Coles earnings disappoint
Well, the company's half-year earnings report seems to be the reason. Coles did happen to deliver its earnings on 17 February, around the time investors started hitting the sell button on masse. On the surface, there really wasn't a lot to dislike in this earnings report. Revenues were up 8%, earnings rose by 12.1% and net profits were up 14.5%.
But investors weren't thrilled when Coles warned that, "sales in the supermarket sector may moderate significantly or even decline in the second half of FY21 and into FY22".
Having said that, a bright spot for investors was Coles' dividend. Management decided to bump up Coles' interim shareholder payout by another 10% to 33 cents per share, fully franked.
That came on top of the grocer's last final dividend of 27.5 cents per share (also fully franked). If we put those two dividends together, we get an annual payout of 60.5 cents per share. On the current Coles share price, that would give us a yield of 3.92%, or 5.6% grossed-up with the full franking.

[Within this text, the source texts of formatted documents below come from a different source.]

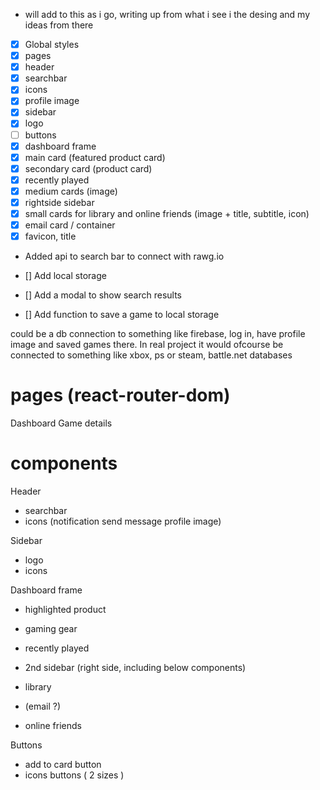 - will add to this as i go, writing up from what i see i the desing and my ideas from there

- [x] Global styles
- [x] pages
- [x] header
- [x] searchbar
- [x] icons
- [x] profile image
- [x] sidebar
- [x] logo
- [ ] buttons
- [x] dashboard frame
- [x] main card (featured product card)
- [x] secondary card (product card)
- [x] recently played
- [x] medium cards (image)
- [x] rightside sidebar
- [x] small cards for library and online friends (image + title, subtitle, icon)
- [x] email card / container
- [x] favicon, title

- Added api to search bar to connect with rawg.io

- [] Add local storage
- [] Add a modal to show search results
- [] Add function to save a game to local storage

could be a db connection to something like firebase, log in, have profile image and saved games there. In real project it would ofcourse be connected to something like xbox, ps or steam, battle.net databases


# pages (react-router-dom)
Dashboard
Game details

# components
Header
- searchbar
- icons (notification send message profile image)

Sidebar
- logo
- icons

Dashboard frame 
- highlighted product
- gaming gear
- recently played

- 2nd sidebar (right side, including  below components)
- library
- (email ?)
- online friends 

Buttons
- add to card button
- icons buttons ( 2 sizes )


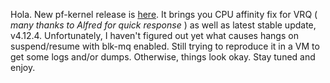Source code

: Hola. New pf-kernel release is
[here](https://pf.natalenko.name/sources/4.12/patch-4.12-pf4.xz). It brings
you CPU affinity fix for VRQ ( _many thanks to Alfred for quick response_ ) as
well as latest stable update, v4.12.4. Unfortunately, I haven't figured out
yet what causes hangs on suspend/resume with blk-mq enabled. Still trying to
reproduce it in a VM to get some logs and/or dumps. Otherwise, things look
okay. Stay tuned and enjoy.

That's not a bad yield by current ASX blue-chip standards. But it looks especially good against Coles' arch-rival Woolworths Group Ltd (ASX: WOW).
Grocery dividend wars
When Woolies reported its own earnings results on 24 February, it also announced a dividend increase for its interim payout. Shareholders will get a 53 cents per share interim dividend (full franked), up a nice 15% from last year's 47 cents per share interim payout. If we take Woolworths' new interim dividend with its last final dividend, we get an annual figure of $1.01 per share. On the current Woolworths share price, that would result in a yield of 2.51%, or 3.59% grossed-up.
Of course, you can probably blame the market itself here. On the current share prices, the market is pricing Woolworths at a more expensive level than Coles. Woolworths is right now boasting a price-to-earnings (P/E) ratio of 35.87. Coles, in contrast, is being priced with a P/E of just 19.69.
If Coles and Woolworths were being priced equally for the same dollar of earnings, the result would be dramatically different. But if its and buts were candy and nuts, we'd all have a merry Christmas, as the saying goes.
The fact is that right now, Coles is offering a grossed-up yield of 5.6%, whilst Woolies is putting forward 3.59%. And that's the tea.